Task instructions = Reproduce, word for word, all of the records; the pictures stay out.
═════ Dataset excerpts ═════
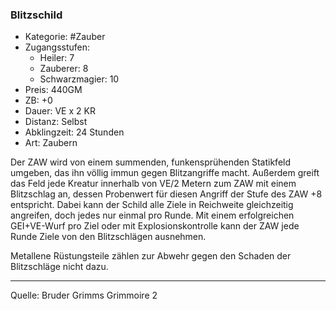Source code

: ### Blitzschild

- Kategorie: #Zauber
- Zugangsstufen:
  - Heiler: 7
  - Zauberer: 8
  - Schwarzmagier: 10
- Preis: 440GM
- ZB: +0
- Dauer: VE x 2 KR
- Distanz: Selbst
- Abklingzeit: 24 Stunden
- Art: Zaubern

Der ZAW wird von einem summenden, funkensprühenden Statikfeld umgeben, das ihn völlig immun gegen Blitzangriffe macht. Außerdem greift das Feld jede Kreatur innerhalb von VE/2 Metern zum ZAW mit einem Blitzschlag an, dessen Probenwert für diesen Angriff der Stufe des ZAW +8 entspricht. Dabei kann der Schild alle Ziele in Reichweite gleichzeitig angreifen, doch jedes nur einmal pro Runde. Mit einem erfolgreichen GEI+VE-Wurf pro Ziel oder mit Explosionskontrolle kann der ZAW jede Runde Ziele von den Blitzschlägen ausnehmen.

Metallene Rüstungsteile zählen zur Abwehr gegen den Schaden der Blitzschläge nicht dazu.

---

Quelle: Bruder Grimms Grimmoire 2
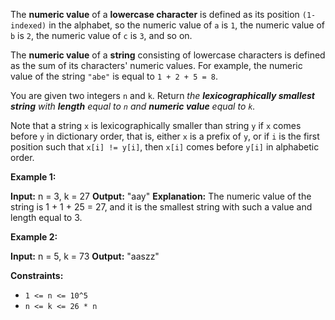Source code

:
The  **numeric value**  of a  **lowercase character**  is defined as its position  `(1-indexed)`  in the alphabet, so the numeric value of  `a`  is  `1`, the numeric value of  `b`  is  `2`, the numeric value of  `c`  is  `3`, and so on.

The  **numeric value**  of a  **string**  consisting of lowercase characters is defined as the sum of its characters' numeric values. For example, the numeric value of the string  `"abe"`  is equal to  `1 + 2 + 5 = 8`.

You are given two integers  `n`  and  `k`. Return  _the  **lexicographically smallest string**  with  **length**  equal to  `n`  and  **numeric value**  equal to  `k`._

Note that a string  `x`  is lexicographically smaller than string  `y`  if  `x`  comes before  `y`  in dictionary order, that is, either  `x`  is a prefix of  `y`, or if  `i`  is the first position such that  `x[i] != y[i]`, then  `x[i]`  comes before  `y[i]`  in alphabetic order.

**Example 1:**

**Input:** n = 3, k = 27
**Output:** "aay"
**Explanation:** The numeric value of the string is 1 + 1 + 25 = 27, and it is the smallest string with such a value and length equal to 3.

**Example 2:**

**Input:** n = 5, k = 73
**Output:** "aaszz"

**Constraints:**

-   `1 <= n <= 10^5`
-   `n <= k <= 26 * n`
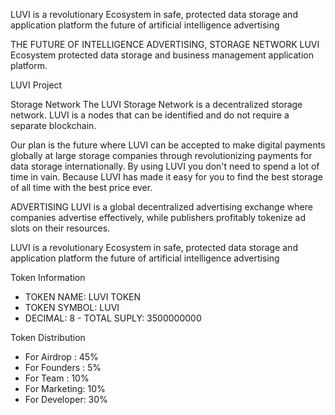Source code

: LUVI is a revolutionary Ecosystem in safe, protected data storage and application platform the future of artificial intelligence advertising

THE FUTURE OF INTELLIGENCE ADVERTISING, STORAGE NETWORK
LUVI Ecosystem protected data storage and business management application platform.

LUVI Project

Storage Network 
The LUVI Storage Network is a decentralized storage network. LUVI is a nodes that can be identified and do not require a separate blockchain.

Our plan is the future where LUVI can be accepted to make digital payments globally at large storage companies through revolutionizing payments for data storage internationally. By using LUVI you don't need to spend a lot of time in vain. Because LUVI has made it easy for you to find the best storage of all time with the best price ever.

ADVERTISING 
LUVI is a global decentralized advertising exchange where companies advertise effectively, while publishers profitably tokenize ad slots on their resources.

LUVI is a revolutionary Ecosystem in safe, protected data storage and application platform the future of artificial intelligence advertising

Token Information 
- TOKEN NAME: LUVI TOKEN 
- TOKEN SYMBOL: LUVI 
- DECIMAL: 8 - TOTAL SUPLY: 3500000000 

Token Distribution 
- For Airdrop : 45% 
- For Founders : 5% 
- For Team : 10% 
- For Marketing: 10% 
- For Developer: 30%
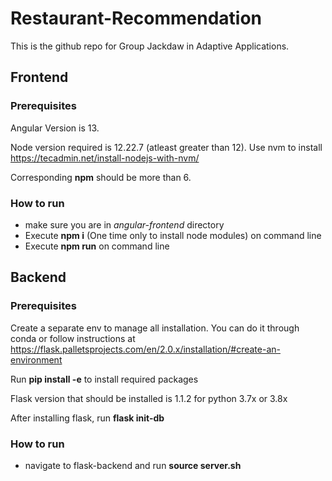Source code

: # Restaurant-Recommendation

This is the github repo for Group Jackdaw in Adaptive Applications. 

## Frontend

### Prerequisites

Angular Version is 13.

Node version required is 12.22.7 (atleast greater than 12). Use nvm to install https://tecadmin.net/install-nodejs-with-nvm/

Corresponding **npm** should be more than 6.

### How to run

- make sure you are in *angular-frontend* directory
- Execute **npm i** (One time only to install node modules) on command line
- Execute **npm run** on command line

## Backend

### Prerequisites

Create a separate env to manage all installation. You can do it through conda or follow instructions at https://flask.palletsprojects.com/en/2.0.x/installation/#create-an-environment

Run **pip install -e** to install required packages

Flask version that should be installed is 1.1.2 for python 3.7x or 3.8x

After installing flask, run **flask init-db**

### How to run

- navigate to flask-backend and run **source server.sh**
═════
Reply =
Source code

: ### Blitzschild

- Kategorie: #Zauber
- Zugangsstufen:
  - Heiler: 7
  - Zauberer: 8
  - Schwarzmagier: 10
- Preis: 440GM
- ZB: +0
- Dauer: VE x 2 KR
- Distanz: Selbst
- Abklingzeit: 24 Stunden
- Art: Zaubern

Der ZAW wird von einem summenden, funkensprühenden Statikfeld umgeben, das ihn völlig immun gegen Blitzangriffe macht. Außerdem greift das Feld jede Kreatur innerhalb von VE/2 Metern zum ZAW mit einem Blitzschlag an, dessen Probenwert für diesen Angriff der Stufe des ZAW +8 entspricht. Dabei kann der Schild alle Ziele in Reichweite gleichzeitig angreifen, doch jedes nur einmal pro Runde. Mit einem erfolgreichen GEI+VE-Wurf pro Ziel oder mit Explosionskontrolle kann der ZAW jede Runde Ziele von den Blitzschlägen ausnehmen.

Metallene Rüstungsteile zählen zur Abwehr gegen den Schaden der Blitzschläge nicht dazu.

---

Quelle: Bruder Grimms Grimmoire 2
Source code

:
The  **numeric value**  of a  **lowercase character**  is defined as its position  `(1-indexed)`  in the alphabet, so the numeric value of  `a`  is  `1`, the numeric value of  `b`  is  `2`, the numeric value of  `c`  is  `3`, and so on.

The  **numeric value**  of a  **string**  consisting of lowercase characters is defined as the sum of its characters' numeric values. For example, the numeric value of the string  `"abe"`  is equal to  `1 + 2 + 5 = 8`.

You are given two integers  `n`  and  `k`. Return  _the  **lexicographically smallest string**  with  **length**  equal to  `n`  and  **numeric value**  equal to  `k`._

Note that a string  `x`  is lexicographically smaller than string  `y`  if  `x`  comes before  `y`  in dictionary order, that is, either  `x`  is a prefix of  `y`, or if  `i`  is the first position such that  `x[i] != y[i]`, then  `x[i]`  comes before  `y[i]`  in alphabetic order.

**Example 1:**

**Input:** n = 3, k = 27
**Output:** "aay"
**Explanation:** The numeric value of the string is 1 + 1 + 25 = 27, and it is the smallest string with such a value and length equal to 3.

**Example 2:**

**Input:** n = 5, k = 73
**Output:** "aaszz"

**Constraints:**

-   `1 <= n <= 10^5`
-   `n <= k <= 26 * n`
Source code

: LUVI is a revolutionary Ecosystem in safe, protected data storage and application platform the future of artificial intelligence advertising

THE FUTURE OF INTELLIGENCE ADVERTISING, STORAGE NETWORK
LUVI Ecosystem protected data storage and business management application platform.

LUVI Project

Storage Network 
The LUVI Storage Network is a decentralized storage network. LUVI is a nodes that can be identified and do not require a separate blockchain.

Our plan is the future where LUVI can be accepted to make digital payments globally at large storage companies through revolutionizing payments for data storage internationally. By using LUVI you don't need to spend a lot of time in vain. Because LUVI has made it easy for you to find the best storage of all time with the best price ever.

ADVERTISING 
LUVI is a global decentralized advertising exchange where companies advertise effectively, while publishers profitably tokenize ad slots on their resources.

LUVI is a revolutionary Ecosystem in safe, protected data storage and application platform the future of artificial intelligence advertising

Token Information 
- TOKEN NAME: LUVI TOKEN 
- TOKEN SYMBOL: LUVI 
- DECIMAL: 8 - TOTAL SUPLY: 3500000000 

Token Distribution 
- For Airdrop : 45% 
- For Founders : 5% 
- For Team : 10% 
- For Marketing: 10% 
- For Developer: 30%
Source code

: # Restaurant-Recommendation

This is the github repo for Group Jackdaw in Adaptive Applications. 

## Frontend

### Prerequisites

Angular Version is 13.

Node version required is 12.22.7 (atleast greater than 12). Use nvm to install https://tecadmin.net/install-nodejs-with-nvm/

Corresponding **npm** should be more than 6.

### How to run

- make sure you are in *angular-frontend* directory
- Execute **npm i** (One time only to install node modules) on command line
- Execute **npm run** on command line

## Backend

### Prerequisites

Create a separate env to manage all installation. You can do it through conda or follow instructions at https://flask.palletsprojects.com/en/2.0.x/installation/#create-an-environment

Run **pip install -e** to install required packages

Flask version that should be installed is 1.1.2 for python 3.7x or 3.8x

After installing flask, run **flask init-db**

### How to run

- navigate to flask-backend and run **source server.sh**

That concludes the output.